Puss in Chains

Throughout the media’s coverage of the Kremlin’s heinous treatment of Pussy Riot one thing has been shamefully overlooked: their feminism

Counterpoints Russia
Pussy Riot: Dissidents, democrats and feminists

Unoriginally, the Putin regime has responded to the defiance of Pussy Riot with overwhelming brutality. Six months ago, three members of the Russian punk band were arrested for illegally performing in a prominent Moscow cathedral in condemnation of Putin (this, it seems, defines the crime of “hooliganism”); they have now begun a richly undeserved two-year jail sentence. The authoritarian response to the band’s criticisms of the regime reflects the increasing severity with which Putin is cracking down on dissent. Unsurprisingly, then, Pussy Riot has become a cause célèbre of the Western media. However, the media flurry does the band a disservice by failing to recognise the other, equally fundamental component of their identity: their feminism.

The group aims to eradicate the sexism prevalent in Russian society, which they see as condoning the public expression of misogyny at even the most senior levels. For instance, Deputy Prime Minister Dmitry Rogozin called Madonna a “slut” after she stated her support for the band. It’s no surprise then that Pussy Riot also wish to end “the domination of males in all areas of public discourse” and address “problems of masculine conformity” — conjuring an encouraging vision of a future in which Putin no longer feels the need endlessly to crow about his masculinity.

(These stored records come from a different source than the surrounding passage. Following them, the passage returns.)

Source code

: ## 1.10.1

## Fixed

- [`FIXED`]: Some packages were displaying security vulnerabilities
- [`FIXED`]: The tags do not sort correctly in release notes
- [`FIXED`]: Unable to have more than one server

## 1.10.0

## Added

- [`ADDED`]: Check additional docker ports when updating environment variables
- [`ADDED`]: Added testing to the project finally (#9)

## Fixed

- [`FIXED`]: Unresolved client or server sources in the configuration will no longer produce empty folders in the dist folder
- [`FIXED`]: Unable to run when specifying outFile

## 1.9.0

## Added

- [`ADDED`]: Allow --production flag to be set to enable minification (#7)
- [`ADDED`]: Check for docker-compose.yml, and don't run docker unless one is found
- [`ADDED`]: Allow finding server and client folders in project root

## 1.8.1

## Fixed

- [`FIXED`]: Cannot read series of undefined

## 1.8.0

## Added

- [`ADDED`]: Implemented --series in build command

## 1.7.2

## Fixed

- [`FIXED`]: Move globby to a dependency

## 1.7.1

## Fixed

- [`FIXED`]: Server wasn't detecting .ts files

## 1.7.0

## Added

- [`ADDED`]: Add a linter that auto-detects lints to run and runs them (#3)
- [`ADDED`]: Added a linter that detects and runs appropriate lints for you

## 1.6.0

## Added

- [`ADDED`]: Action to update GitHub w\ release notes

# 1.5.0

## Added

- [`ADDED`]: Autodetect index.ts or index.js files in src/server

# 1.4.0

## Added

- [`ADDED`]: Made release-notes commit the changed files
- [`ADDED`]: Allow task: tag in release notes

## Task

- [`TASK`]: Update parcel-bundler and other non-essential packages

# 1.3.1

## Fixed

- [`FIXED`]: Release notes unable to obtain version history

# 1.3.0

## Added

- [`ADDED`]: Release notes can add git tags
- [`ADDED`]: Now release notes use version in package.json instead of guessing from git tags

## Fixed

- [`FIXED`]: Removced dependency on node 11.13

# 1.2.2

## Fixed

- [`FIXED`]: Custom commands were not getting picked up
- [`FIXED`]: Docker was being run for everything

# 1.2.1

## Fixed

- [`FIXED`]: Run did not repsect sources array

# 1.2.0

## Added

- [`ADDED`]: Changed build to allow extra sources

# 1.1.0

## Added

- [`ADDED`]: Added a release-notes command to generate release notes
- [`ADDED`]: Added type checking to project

In a country where domestic abuse remains legal, where three times more women are murdered at home than in any other European country, the sheer fact of Pussy Riot’s existence is an incredible act of bravery. So, too, was their illegal January performance on Moscow’s Red Square celebrating a rogue group of demonstrators (including members of the band) who, protesting against the rigged Duma elections, broke through police cordons and marched almost to the Kremlin itself. The police were stunned, not least because the women in the group “screamed so furiously that the policemen were scared to come up to us at first,” Pussy Riot told the St Petersburg Times.

A parallel can be drawn here to the February Revolution of 1917. Groups of women led a series of rallies in celebration of International Women’s Day. Angry women demanding bread persuaded factory workers to strike and such were their numbers that the city was soon paralysed, with the threat of military retaliation largely neutralised by the presence of women. Within the week, the army had changed sides and the tsar abdicated. By contrast, women played no part in the Bolshevik coup later that year.

Almost a century later, many of the same battles are still being fought — by people like the members of Pussy Riot. This in no way is intended to diminish the group’s importance in highlighting the human injustices of the Putin regime. But if Western governments and media fail to support the feminism championed by Pussy Riot, it is all too likely that 2012, like 1917, will be remembered as a lost opportunity for radical change.